Roofers fall down and go in two
And on the coasts - one reads - the tide is rising.
The storm is here, the wild seas are bouncing
On land to crush thick dams.
Most people have a cold.
The railroads fall from the bridges.

shape

Formally, the poem is kept conventional. It consists of two four-line stanzas. The meter in the first stanza consists of an iambic five-key and has an encircling rhyme (abba). The second stanza also consists of iambic five-cusps, but they are hypercatalectic with feminine cadence . Another difference to the first stanza is the cross rhyme (abab), which is feminine , i.e. two-syllable, according to the cadence .

The verses are unconnected one behind the other, they are lined up, this is called the leaning style . Each verse forms a unit of meaning, except for line five, where the end of the line is exceeded, it is called the enjambement .

content

In the first stanza, the lyrical speaker describes the end of the world with unusual images: citizens have pointed heads, roofers “go in two”. Only the rising tide is a picture that at least the Judeo-Christian reader would expect, but this more real picture is only conveyed through a medium, while the verses before it offered a direct description.

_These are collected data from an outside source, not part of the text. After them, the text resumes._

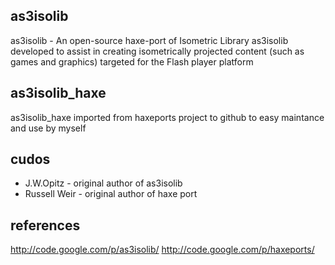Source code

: ## as3isolib

as3isolib - An open-source haxe-port of Isometric Library as3isolib developed to assist 
in creating isometrically projected content (such as games and graphics) 
targeted for the Flash player platform

## as3isolib_haxe

as3isolib_haxe imported from haxeports project to github to easy maintance and use by myself

## cudos

* J.W.Opitz - original author of as3isolib
* Russell Weir - original author of haxe port

## references

http://code.google.com/p/as3isolib/
http://code.google.com/p/haxeports/

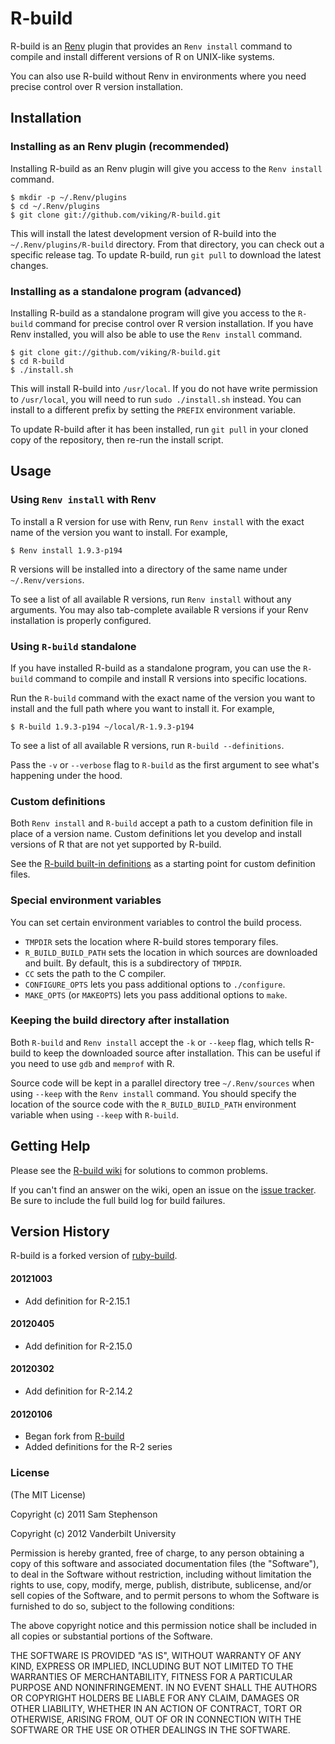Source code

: # R-build

R-build is an [Renv](https://github.com/viking/Renv) plugin
that provides an `Renv install` command to compile and install
different versions of R on UNIX-like systems.

You can also use R-build without Renv in environments where you
need precise control over R version installation.


## Installation

### Installing as an Renv plugin (recommended)

Installing R-build as an Renv plugin will give you access to the
`Renv install` command.

    $ mkdir -p ~/.Renv/plugins
    $ cd ~/.Renv/plugins
    $ git clone git://github.com/viking/R-build.git

This will install the latest development version of R-build into
the `~/.Renv/plugins/R-build` directory. From that directory, you
can check out a specific release tag. To update R-build, run `git
pull` to download the latest changes.

### Installing as a standalone program (advanced)

Installing R-build as a standalone program will give you access to
the `R-build` command for precise control over R version
installation. If you have Renv installed, you will also be able to
use the `Renv install` command.

    $ git clone git://github.com/viking/R-build.git
    $ cd R-build
    $ ./install.sh

This will install R-build into `/usr/local`. If you do not have
write permission to `/usr/local`, you will need to run `sudo
./install.sh` instead. You can install to a different prefix by
setting the `PREFIX` environment variable.

To update R-build after it has been installed, run `git pull` in
your cloned copy of the repository, then re-run the install script.

## Usage

### Using `Renv install` with Renv

To install a R version for use with Renv, run `Renv install` with
the exact name of the version you want to install. For example,

    $ Renv install 1.9.3-p194

R versions will be installed into a directory of the same name
under `~/.Renv/versions`.

To see a list of all available R versions, run `Renv install`
without any arguments. You may also tab-complete available R
versions if your Renv installation is properly configured.

### Using `R-build` standalone

If you have installed R-build as a standalone program, you can use
the `R-build` command to compile and install R versions into
specific locations.

Run the `R-build` command with the exact name of the version you
want to install and the full path where you want to install it. For
example,

    $ R-build 1.9.3-p194 ~/local/R-1.9.3-p194

To see a list of all available R versions, run `R-build
--definitions`.

Pass the `-v` or `--verbose` flag to `R-build` as the first
argument to see what's happening under the hood.

### Custom definitions

Both `Renv install` and `R-build` accept a path to a custom
definition file in place of a version name. Custom definitions let you
develop and install versions of R that are not yet supported by
R-build.

See the [R-build built-in
definitions](https://github.com/viking/R-build/tree/master/share/R-build)
as a starting point for custom definition files.

### Special environment variables

You can set certain environment variables to control the build
process.

* `TMPDIR` sets the location where R-build stores temporary files.
* `R_BUILD_BUILD_PATH` sets the location in which sources are
  downloaded and built. By default, this is a subdirectory of
  `TMPDIR`.
* `CC` sets the path to the C compiler.
* `CONFIGURE_OPTS` lets you pass additional options to `./configure`.
* `MAKE_OPTS` (or `MAKEOPTS`) lets you pass additional options to
  `make`.

### Keeping the build directory after installation

Both `R-build` and `Renv install` accept the `-k` or `--keep`
flag, which tells R-build to keep the downloaded source after
installation. This can be useful if you need to use `gdb` and
`memprof` with R.

Source code will be kept in a parallel directory tree
`~/.Renv/sources` when using `--keep` with the `Renv install`
command. You should specify the location of the source code with the
`R_BUILD_BUILD_PATH` environment variable when using `--keep` with
`R-build`.


## Getting Help

Please see the [R-build
wiki](https://github.com/viking/R-build/wiki) for solutions to
common problems.

If you can't find an answer on the wiki, open an issue on the [issue
tracker](https://github.com/viking/R-build/issues). Be sure to
include the full build log for build failures.


## Version History

R-build is a forked version of [ruby-build](https://github.com/sstephenson/ruby-build).

#### 20121003

* Add definition for R-2.15.1

#### 20120405

* Add definition for R-2.15.0

#### 20120302

* Add definition for R-2.14.2

#### 20120106

* Began fork from [R-build](https://github.com/viking/R-build)
* Added definitions for the R-2 series

### License

(The MIT License)

Copyright (c) 2011 Sam Stephenson

Copyright (c) 2012 Vanderbilt University

Permission is hereby granted, free of charge, to any person obtaining
a copy of this software and associated documentation files (the
"Software"), to deal in the Software without restriction, including
without limitation the rights to use, copy, modify, merge, publish,
distribute, sublicense, and/or sell copies of the Software, and to
permit persons to whom the Software is furnished to do so, subject to
the following conditions:

The above copyright notice and this permission notice shall be
included in all copies or substantial portions of the Software.

THE SOFTWARE IS PROVIDED "AS IS", WITHOUT WARRANTY OF ANY KIND,
EXPRESS OR IMPLIED, INCLUDING BUT NOT LIMITED TO THE WARRANTIES OF
MERCHANTABILITY, FITNESS FOR A PARTICULAR PURPOSE AND
NONINFRINGEMENT. IN NO EVENT SHALL THE AUTHORS OR COPYRIGHT HOLDERS BE
LIABLE FOR ANY CLAIM, DAMAGES OR OTHER LIABILITY, WHETHER IN AN ACTION
OF CONTRACT, TORT OR OTHERWISE, ARISING FROM, OUT OF OR IN CONNECTION
WITH THE SOFTWARE OR THE USE OR OTHER DEALINGS IN THE SOFTWARE.
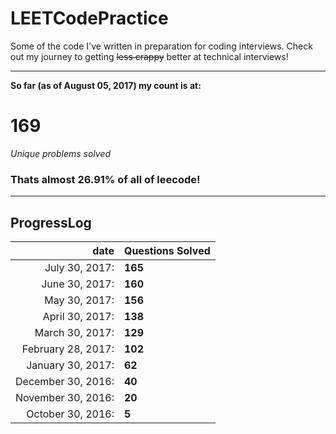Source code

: # LEETCodePractice
Some of the code I've written in preparation for coding interviews. Check out my journey to getting ~~less crappy~~ better at technical interviews!

___

**So far (as of August 05, 2017) my count is at:**   
# 169
*Unique problems solved* 
### Thats almost 26.91% of all of leecode! 
___
## ProgressLog  
| date | Questions Solved |   
| -: | :- |   
| July 30, 2017: | **165** |   
| June 30, 2017: | **160** |   
| May 30, 2017: | **156** |   
| April 30, 2017: | **138** |   
| March 30, 2017: | **129** |   
| February 28, 2017: | **102** |   
| January 30, 2017: | **62** |   
| December 30, 2016: | **40** |   
| November 30, 2016: | **20** |   
| October 30, 2016: | **5**  |   
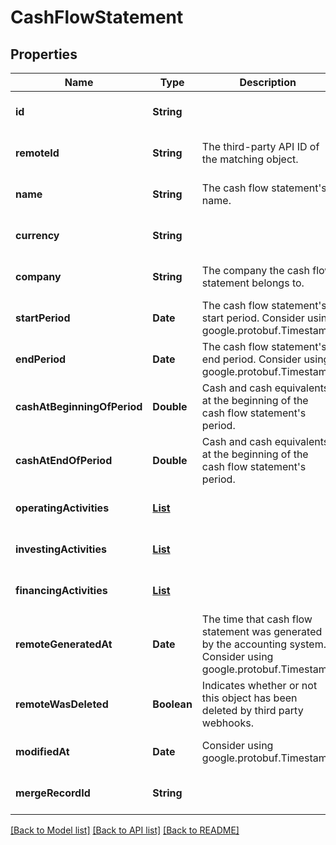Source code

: # CashFlowStatement
## Properties

| Name | Type | Description | Notes |
|------------ | ------------- | ------------- | -------------|
| **id** | **String** |  | [optional] [default to null] |
| **remoteId** | **String** | The third-party API ID of the matching object. | [optional] [default to null] |
| **name** | **String** | The cash flow statement&#39;s name. | [optional] [default to null] |
| **currency** | **String** |  | [optional] [default to null] |
| **company** | **String** | The company the cash flow statement belongs to. | [optional] [default to null] |
| **startPeriod** | **Date** | The cash flow statement&#39;s start period.  Consider using google.protobuf.Timestamp | [optional] [default to null] |
| **endPeriod** | **Date** | The cash flow statement&#39;s end period.  Consider using google.protobuf.Timestamp | [optional] [default to null] |
| **cashAtBeginningOfPeriod** | **Double** | Cash and cash equivalents at the beginning of the cash flow statement&#39;s period. | [optional] [default to null] |
| **cashAtEndOfPeriod** | **Double** | Cash and cash equivalents at the beginning of the cash flow statement&#39;s period. | [optional] [default to null] |
| **operatingActivities** | [**List**](ReportItem.md) |  | [optional] [default to null] |
| **investingActivities** | [**List**](ReportItem.md) |  | [optional] [default to null] |
| **financingActivities** | [**List**](ReportItem.md) |  | [optional] [default to null] |
| **remoteGeneratedAt** | **Date** | The time that cash flow statement was generated by the accounting system.  Consider using google.protobuf.Timestamp | [optional] [default to null] |
| **remoteWasDeleted** | **Boolean** | Indicates whether or not this object has been deleted by third party webhooks. | [optional] [default to null] |
| **modifiedAt** | **Date** | Consider using google.protobuf.Timestamp | [optional] [default to null] |
| **mergeRecordId** | **String** |  | [optional] [default to null] |

[[Back to Model list]](../README.md#documentation-for-models) [[Back to API list]](../README.md#documentation-for-api-endpoints) [[Back to README]](../README.md)

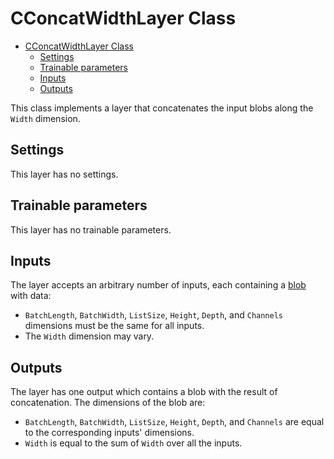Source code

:# CConcatWidthLayer Class

<!-- TOC -->

- [CConcatWidthLayer Class](#cconcatwidthlayer-class)
    - [Settings](#settings)
    - [Trainable parameters](#trainable-parameters)
    - [Inputs](#inputs)
    - [Outputs](#outputs)

<!-- /TOC -->

This class implements a layer that concatenates the input blobs along the `Width` dimension.

## Settings

This layer has no settings.

## Trainable parameters

This layer has no trainable parameters.

## Inputs

The layer accepts an arbitrary number of inputs, each containing a [blob](../DnnBlob.md) with data:

- `BatchLength`, `BatchWidth`, `ListSize`, `Height`, `Depth`, and `Channels` dimensions must be the same for all inputs. 
- The `Width` dimension may vary.

## Outputs

The layer has one output which contains a blob with the result of concatenation. The dimensions of the blob are:

- `BatchLength`, `BatchWidth`, `ListSize`, `Height`, `Depth`, and `Channels` are equal to the corresponding inputs' dimensions.
- `Width` is equal to the sum of `Width` over all the inputs.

The tide is taken up again in the second stanza by an unusual image: the seas are jumping. At the same time, an intention is imputed to the seas ( personification ), namely to “crush thick dams” ( all-in-all ). The third and fourth verses continue the ordering style from the first stanza. The "sniffles" contrasts with the scenario of railroads falling from the bridges.

interpretation

Around 1910 there was a real apocalyptic fear of Halley's Comet : people were afraid that it would collide with the earth. The incoherence of the descriptions of the end of the world together with the hint “one reads” can be understood as media criticism. Bad news is good news: every day there is a new disaster.

The text seeks expression for the rapidly changing reality (the crumbling empire, technical progress) and derails semantically like the railroad. The imagery conveys a new type of perception, while the formal aspects (meter, rhyme, stanza structure) remain conventional. To what extent the poem makes fun of contemporaries' fears of doom must remain open. The poet's mental derangement, which began in 1912, provides a further interpretation of the end of the world imagined in curious individual images.

reception

Van Hoddis enjoyed great success with his contemporaries, and his poetry was highly valued by literary critics and intellectuals of the time. Weltende opened what is probably the most famous expressionist poetry anthology, Menschheitsdämmerung , published by Kurt Pinthus in 1919 .

End of the world became a cult poem. It remains almost the only poem by van Hoddis that achieved fame, but it does bring him a reputation as a pioneer of Expressionism. The revolutionary row style was adopted by the Expressionists, but also later.

Around 1950 only the poem "End of the World" and the sixteen poems collection of the same name, which was published in 1918 by Franz Pfemfert , are known to other circles. In 2005, Marcel Reich-Ranicki included the end of the world - as the only poem by van Hoddis - in the canon of German-language works worth reading .

expenditure

  • Paul Pörtner (Ed.): Jakob van Hoddis, End of the World. Collected seals. Arche, Zurich 1958

literature

  • Helmut G. Hermann: Jakob van Hoddis: End of the world. In: Poems of the Twilight of Man. Interpretations of Expressionist Poetry. Ed. V. Horst Denkler. Munich: Fink 1971, pp. 56-68.
  • Karl Riha : “Citizens lose their hats from their pointed heads”. In: Harald Hartung (ed.): Poems and interpretations. Volume 5: From Naturalism to the Mid-Century. Reclam, Stuttgart 1983, ISBN 3-15-007894-6 , pp. 118-125
  • Thomas Kopfermann: "Poetry in Expressionism". In: Dietrich Steinbach (ed.): Poems in your epochs. Klett, Stuttgart 1992
  • Vivian Liska , Bernd Witte: End of the world. In: Dan Diner (Ed.): Encyclopedia of Jewish History and Culture (EJGK). Volume 6: Ta-Z. Metzler, Stuttgart / Weimar 2015, ISBN 978-3-476-02506-7 , pp. 351–356.

Web links

Individual evidence

  1. Helmut G. Hermann (1971, p. 57) calls the poem a "cabaret-brash version of an imaginary end of the world".
  2. Cf. Matthis Kepser, Ulf Abraham : Literaturdidaktik Deutsch. 4th, updated u. exp. Ed. 2016, pp. 251f.